The Danish blogumentary filmmakers who were here last month assembled an “anthropological study” of The Blogren — an examination of who they are, what they write about and how they interact with one another. They describe blogren(s) as “young, sexy, cool, intelligent…[and] opinionated.” These are part of a string of adjectives that have been used in connection with Ugandan bloggers — Lovely Amphibian likes funny, witty and neurotic. Pernille prefers caring, schizophrenic, spiced up, courageous and honest, and I’ve used lovely, thoughtful, hilarious, raw and titilating.
Lately, though, I’ve been wondering about nouns. When I was designing the Uganda Best of Blogs, I struggled with how to categorize the many, many people who could be considered Ugandan bloggers. For the purpose of their documentary, the Danes were focusing on Ugandans who blog from Uganda. This is the most narrow definition, but there are also non-Ugandans who blog from Uganda and both Ugandans and non-Ugandans who blog from elsewhere. Do you include expats whose blogs are of the “Hi Mom, I made it and I’m alive, don’t worry” variety? Or Ugandan residents who blog only about their daily lives? What about Ugandan expats who write more about where they live in now than about their own country?
Frustrated about the way bloggers responded to the Mabira riots, Owera defines a Ugandan blogger as “a blogger keeping a journal [about] the situation and events [in] Uganda and not necessarily a Ugandan native blogging.” This would exclude most Ugandan expats, a lot of the younger bloggers and some members of the Makerere School, but would include blogs like I Left Copenhagen for Uganda, In an African Minute, Uganda-CAN and Jackfruity.
The Danes write that “an unknown number [of Ugandan bloggers] is considered blogrens,” and the creator of the term has yet to weigh in on the subject, but I prefer a definition that falls somewhere between the focus of the documentary and what Owera has to say.
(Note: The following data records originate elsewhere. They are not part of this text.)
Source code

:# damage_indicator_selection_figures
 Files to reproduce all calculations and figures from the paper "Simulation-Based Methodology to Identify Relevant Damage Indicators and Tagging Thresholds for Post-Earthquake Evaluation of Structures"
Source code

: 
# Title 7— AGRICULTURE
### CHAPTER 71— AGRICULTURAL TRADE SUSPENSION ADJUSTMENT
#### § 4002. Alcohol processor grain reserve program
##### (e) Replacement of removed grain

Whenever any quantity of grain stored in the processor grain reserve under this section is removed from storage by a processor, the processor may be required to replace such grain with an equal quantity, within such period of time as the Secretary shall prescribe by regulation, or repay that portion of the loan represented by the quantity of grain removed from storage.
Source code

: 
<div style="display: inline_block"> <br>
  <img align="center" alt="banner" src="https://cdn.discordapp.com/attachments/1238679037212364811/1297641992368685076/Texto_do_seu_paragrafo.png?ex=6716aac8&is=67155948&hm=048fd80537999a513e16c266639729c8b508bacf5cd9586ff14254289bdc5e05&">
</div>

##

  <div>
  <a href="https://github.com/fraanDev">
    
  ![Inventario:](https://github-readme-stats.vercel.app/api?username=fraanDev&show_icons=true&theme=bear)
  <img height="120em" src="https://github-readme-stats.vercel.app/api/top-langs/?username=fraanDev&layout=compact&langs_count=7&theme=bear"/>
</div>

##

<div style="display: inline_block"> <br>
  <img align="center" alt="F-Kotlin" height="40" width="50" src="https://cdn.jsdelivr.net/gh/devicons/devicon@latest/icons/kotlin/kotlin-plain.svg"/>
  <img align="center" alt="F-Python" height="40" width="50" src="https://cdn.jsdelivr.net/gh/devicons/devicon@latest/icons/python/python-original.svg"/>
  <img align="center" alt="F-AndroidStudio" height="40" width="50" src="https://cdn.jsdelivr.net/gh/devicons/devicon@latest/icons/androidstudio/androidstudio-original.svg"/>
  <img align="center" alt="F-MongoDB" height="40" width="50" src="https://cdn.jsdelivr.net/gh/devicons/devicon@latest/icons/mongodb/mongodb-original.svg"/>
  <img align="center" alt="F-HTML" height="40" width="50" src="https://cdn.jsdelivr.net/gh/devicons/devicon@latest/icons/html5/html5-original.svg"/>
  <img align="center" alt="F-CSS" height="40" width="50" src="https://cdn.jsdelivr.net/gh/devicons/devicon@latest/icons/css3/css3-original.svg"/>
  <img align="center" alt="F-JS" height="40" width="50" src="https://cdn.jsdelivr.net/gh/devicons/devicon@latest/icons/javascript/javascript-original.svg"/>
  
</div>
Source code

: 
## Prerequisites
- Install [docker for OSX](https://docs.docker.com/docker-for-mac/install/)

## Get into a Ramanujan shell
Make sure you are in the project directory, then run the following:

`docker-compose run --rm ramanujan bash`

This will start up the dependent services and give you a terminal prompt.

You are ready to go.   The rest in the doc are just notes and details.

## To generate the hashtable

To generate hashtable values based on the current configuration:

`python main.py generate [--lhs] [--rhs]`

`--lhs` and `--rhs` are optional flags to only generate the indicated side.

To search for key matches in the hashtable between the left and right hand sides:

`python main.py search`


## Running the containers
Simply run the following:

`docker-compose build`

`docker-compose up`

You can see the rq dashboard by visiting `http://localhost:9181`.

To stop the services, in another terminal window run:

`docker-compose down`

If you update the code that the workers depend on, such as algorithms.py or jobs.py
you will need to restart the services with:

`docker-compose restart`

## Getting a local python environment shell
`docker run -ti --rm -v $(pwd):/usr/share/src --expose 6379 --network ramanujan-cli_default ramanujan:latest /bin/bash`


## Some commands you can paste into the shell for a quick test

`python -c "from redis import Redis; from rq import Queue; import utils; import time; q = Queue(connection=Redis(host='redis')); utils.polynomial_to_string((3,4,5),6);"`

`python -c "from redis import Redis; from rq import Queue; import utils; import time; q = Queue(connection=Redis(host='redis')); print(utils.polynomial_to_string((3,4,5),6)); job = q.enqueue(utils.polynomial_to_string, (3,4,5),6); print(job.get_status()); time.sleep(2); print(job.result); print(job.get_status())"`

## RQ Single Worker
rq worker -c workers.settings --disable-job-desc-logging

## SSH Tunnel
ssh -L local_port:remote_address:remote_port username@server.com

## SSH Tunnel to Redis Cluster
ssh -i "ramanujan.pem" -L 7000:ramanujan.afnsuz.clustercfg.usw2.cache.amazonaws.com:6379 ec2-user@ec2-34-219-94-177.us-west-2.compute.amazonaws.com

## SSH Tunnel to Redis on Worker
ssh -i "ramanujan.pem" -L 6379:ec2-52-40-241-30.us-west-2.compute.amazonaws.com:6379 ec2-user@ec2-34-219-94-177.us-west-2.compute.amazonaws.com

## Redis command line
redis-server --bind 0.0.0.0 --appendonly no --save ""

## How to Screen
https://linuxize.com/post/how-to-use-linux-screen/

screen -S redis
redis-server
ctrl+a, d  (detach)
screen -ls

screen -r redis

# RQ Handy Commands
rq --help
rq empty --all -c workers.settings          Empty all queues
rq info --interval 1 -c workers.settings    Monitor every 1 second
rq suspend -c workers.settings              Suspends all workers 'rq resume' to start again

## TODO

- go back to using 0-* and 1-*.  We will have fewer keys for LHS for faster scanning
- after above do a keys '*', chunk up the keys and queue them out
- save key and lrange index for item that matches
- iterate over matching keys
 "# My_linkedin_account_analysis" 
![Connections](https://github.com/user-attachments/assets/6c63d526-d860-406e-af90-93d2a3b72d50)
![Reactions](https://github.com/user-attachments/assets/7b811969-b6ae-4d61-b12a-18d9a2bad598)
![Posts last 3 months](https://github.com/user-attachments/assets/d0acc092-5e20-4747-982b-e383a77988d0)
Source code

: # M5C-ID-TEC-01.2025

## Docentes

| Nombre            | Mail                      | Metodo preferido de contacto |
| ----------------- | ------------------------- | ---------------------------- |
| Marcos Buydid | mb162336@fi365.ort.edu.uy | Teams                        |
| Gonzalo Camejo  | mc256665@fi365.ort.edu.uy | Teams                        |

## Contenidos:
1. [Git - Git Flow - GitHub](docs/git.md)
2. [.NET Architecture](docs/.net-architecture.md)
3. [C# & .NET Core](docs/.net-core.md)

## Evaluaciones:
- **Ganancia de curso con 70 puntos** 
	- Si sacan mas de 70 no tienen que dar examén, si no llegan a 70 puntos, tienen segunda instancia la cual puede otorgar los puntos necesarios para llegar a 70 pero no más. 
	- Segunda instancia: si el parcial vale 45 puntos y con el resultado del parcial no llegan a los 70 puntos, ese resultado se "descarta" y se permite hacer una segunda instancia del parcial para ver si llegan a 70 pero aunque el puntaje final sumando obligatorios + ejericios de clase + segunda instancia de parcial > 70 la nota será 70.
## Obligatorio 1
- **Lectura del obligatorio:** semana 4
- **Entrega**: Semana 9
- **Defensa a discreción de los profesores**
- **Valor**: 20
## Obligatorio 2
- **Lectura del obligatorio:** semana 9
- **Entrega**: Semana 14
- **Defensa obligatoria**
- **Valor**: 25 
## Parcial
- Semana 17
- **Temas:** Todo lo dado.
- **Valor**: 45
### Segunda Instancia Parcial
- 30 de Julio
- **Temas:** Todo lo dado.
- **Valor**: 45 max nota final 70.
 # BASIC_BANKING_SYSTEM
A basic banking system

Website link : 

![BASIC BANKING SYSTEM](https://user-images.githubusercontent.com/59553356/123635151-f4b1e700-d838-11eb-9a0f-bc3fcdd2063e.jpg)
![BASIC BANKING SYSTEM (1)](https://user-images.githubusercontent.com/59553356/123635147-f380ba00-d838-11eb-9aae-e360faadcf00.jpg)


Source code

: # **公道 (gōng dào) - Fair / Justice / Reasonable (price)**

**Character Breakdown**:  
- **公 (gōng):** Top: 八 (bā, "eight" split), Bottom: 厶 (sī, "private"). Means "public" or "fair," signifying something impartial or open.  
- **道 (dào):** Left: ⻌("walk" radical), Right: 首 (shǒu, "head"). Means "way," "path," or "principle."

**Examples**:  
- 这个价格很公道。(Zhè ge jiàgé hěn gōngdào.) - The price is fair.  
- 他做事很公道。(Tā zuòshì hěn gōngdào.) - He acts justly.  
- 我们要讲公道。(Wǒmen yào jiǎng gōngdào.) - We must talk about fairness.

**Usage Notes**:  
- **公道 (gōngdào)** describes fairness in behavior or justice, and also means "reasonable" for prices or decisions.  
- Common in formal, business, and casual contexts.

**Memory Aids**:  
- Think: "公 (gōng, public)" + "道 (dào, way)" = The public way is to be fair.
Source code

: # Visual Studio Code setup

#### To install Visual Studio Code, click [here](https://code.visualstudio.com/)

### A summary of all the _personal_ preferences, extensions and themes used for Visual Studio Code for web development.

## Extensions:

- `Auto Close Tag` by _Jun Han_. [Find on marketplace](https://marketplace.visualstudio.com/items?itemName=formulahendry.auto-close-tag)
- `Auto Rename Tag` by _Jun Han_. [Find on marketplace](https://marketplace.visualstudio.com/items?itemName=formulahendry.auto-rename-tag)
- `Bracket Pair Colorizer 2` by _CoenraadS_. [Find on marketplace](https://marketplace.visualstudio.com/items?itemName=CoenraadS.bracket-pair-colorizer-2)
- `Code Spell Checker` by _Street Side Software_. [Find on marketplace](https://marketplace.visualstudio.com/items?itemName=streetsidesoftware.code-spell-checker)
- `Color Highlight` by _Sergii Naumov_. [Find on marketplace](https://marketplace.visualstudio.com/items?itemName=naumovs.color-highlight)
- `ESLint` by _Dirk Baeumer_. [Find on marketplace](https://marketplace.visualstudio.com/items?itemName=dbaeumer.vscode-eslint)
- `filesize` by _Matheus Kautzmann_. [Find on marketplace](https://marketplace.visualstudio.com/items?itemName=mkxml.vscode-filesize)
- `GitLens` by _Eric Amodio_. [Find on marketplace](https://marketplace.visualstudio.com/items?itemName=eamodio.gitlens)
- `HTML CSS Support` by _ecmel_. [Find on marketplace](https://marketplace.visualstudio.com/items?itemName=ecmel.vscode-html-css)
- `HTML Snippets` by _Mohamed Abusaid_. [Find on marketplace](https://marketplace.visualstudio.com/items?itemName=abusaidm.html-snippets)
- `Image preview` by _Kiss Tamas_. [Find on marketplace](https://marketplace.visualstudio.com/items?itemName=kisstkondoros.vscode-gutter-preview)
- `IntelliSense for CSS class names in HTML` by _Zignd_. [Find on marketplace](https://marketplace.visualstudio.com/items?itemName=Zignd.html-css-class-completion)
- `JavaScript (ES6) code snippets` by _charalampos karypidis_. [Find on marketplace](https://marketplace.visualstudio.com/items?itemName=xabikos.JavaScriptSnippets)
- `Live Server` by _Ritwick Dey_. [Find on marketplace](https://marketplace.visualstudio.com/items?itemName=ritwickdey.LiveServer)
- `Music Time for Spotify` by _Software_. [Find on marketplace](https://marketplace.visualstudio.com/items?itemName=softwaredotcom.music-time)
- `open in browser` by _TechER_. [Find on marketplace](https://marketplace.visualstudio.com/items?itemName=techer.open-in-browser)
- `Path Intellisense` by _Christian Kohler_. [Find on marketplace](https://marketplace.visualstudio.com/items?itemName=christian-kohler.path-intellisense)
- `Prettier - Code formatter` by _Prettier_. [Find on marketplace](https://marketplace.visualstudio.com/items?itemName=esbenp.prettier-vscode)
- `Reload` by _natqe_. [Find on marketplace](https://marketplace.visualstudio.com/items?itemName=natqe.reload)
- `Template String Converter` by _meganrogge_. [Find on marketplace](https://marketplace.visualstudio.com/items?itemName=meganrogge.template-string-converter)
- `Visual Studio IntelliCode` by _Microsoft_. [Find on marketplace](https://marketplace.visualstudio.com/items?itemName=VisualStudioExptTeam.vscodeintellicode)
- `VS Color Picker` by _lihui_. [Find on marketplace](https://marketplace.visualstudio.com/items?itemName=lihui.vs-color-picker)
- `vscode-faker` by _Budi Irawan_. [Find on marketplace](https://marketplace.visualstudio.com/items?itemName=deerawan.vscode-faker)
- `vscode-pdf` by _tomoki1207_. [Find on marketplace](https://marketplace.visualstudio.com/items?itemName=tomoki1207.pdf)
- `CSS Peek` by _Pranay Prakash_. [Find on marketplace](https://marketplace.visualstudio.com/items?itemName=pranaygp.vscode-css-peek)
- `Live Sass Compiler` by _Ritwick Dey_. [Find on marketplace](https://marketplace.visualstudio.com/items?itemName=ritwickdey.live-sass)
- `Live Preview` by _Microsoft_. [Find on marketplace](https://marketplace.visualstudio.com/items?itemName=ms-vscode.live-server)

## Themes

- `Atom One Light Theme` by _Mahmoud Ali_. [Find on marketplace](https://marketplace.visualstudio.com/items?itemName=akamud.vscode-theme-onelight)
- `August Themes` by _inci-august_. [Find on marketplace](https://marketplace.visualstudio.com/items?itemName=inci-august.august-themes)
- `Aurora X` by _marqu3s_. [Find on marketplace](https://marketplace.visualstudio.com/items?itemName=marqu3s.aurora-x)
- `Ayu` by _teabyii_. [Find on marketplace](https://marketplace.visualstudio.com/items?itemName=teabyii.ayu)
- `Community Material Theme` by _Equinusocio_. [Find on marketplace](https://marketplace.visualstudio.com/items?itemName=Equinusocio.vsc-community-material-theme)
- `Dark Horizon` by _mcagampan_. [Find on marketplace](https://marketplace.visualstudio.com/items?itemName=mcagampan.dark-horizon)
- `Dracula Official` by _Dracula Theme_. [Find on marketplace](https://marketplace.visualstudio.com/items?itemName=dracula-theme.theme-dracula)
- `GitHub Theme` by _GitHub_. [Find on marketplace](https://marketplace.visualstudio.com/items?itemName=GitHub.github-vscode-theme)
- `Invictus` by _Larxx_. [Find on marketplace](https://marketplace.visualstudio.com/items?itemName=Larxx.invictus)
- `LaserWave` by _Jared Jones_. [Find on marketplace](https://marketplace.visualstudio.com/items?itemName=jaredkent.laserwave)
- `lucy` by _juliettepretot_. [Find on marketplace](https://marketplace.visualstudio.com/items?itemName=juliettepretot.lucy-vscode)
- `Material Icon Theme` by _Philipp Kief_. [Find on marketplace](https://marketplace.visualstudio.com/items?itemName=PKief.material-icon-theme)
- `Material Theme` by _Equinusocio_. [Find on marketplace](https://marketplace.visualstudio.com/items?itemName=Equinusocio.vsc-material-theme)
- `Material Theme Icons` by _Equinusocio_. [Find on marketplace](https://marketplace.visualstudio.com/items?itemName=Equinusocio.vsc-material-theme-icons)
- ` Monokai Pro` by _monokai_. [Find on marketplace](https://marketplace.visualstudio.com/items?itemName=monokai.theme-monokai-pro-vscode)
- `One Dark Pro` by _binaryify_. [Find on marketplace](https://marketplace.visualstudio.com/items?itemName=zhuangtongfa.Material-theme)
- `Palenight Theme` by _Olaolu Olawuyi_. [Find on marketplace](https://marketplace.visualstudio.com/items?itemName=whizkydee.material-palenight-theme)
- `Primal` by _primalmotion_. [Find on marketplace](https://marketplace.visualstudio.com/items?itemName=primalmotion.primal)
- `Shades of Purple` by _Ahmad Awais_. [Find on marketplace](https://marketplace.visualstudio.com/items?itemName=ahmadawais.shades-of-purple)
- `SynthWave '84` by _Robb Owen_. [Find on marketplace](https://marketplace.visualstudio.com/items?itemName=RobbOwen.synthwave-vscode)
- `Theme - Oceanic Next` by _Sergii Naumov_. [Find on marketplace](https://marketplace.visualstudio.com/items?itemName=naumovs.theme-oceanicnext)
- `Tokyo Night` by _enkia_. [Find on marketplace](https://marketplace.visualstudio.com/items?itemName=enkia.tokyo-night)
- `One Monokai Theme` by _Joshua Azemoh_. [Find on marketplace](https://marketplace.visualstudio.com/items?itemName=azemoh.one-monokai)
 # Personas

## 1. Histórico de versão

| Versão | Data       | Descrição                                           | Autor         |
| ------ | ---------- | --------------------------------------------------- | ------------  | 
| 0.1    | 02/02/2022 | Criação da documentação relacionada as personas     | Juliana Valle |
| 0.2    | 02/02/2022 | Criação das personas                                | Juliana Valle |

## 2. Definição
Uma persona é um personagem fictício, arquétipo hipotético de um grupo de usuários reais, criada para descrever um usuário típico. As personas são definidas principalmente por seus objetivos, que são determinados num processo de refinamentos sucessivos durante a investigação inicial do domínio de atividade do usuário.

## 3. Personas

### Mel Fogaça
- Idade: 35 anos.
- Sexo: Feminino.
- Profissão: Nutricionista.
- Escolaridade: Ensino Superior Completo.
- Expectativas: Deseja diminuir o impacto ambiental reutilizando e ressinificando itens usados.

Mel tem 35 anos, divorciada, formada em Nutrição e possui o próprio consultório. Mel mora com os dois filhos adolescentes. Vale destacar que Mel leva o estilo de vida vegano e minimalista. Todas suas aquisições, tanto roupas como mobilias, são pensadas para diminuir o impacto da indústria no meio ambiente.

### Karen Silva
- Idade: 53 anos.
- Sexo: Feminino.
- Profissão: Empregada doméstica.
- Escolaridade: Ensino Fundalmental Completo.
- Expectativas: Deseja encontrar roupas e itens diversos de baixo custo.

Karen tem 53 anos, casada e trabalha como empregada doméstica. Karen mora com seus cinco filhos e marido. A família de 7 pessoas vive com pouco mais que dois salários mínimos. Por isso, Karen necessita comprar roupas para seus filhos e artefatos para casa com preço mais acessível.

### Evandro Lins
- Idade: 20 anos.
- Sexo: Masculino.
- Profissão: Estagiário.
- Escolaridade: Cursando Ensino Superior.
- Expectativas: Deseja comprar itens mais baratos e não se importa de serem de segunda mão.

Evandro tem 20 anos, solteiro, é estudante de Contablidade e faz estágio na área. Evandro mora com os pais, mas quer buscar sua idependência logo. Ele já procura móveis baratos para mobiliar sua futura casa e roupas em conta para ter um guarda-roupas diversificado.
I believe the Ugandan blogosphere should include non-Ugandans and Ugandan emigrants/expats who blog heavily about the country — not just because that’s what I do, but also because these authors can provide new, outside perspective on Ugandan issues and events. I also believe that Ugandan residents who blog about their daily lives play an important role — their accounts of school, family life, dates and pop music, while not as politically charged as some of the other blogs, give the Ugandan blogosphere depth and nuance. It’s this group — Uganda-focused and Ugandan-resident bloggers — that I mean when I say The Blogren.
Tangenitally related is the 27th Comrade’s manifesto on the function of Ugandan bloggers: “Uganda is not one of them countries where bloggers are dissidents….” Definitely worth a read.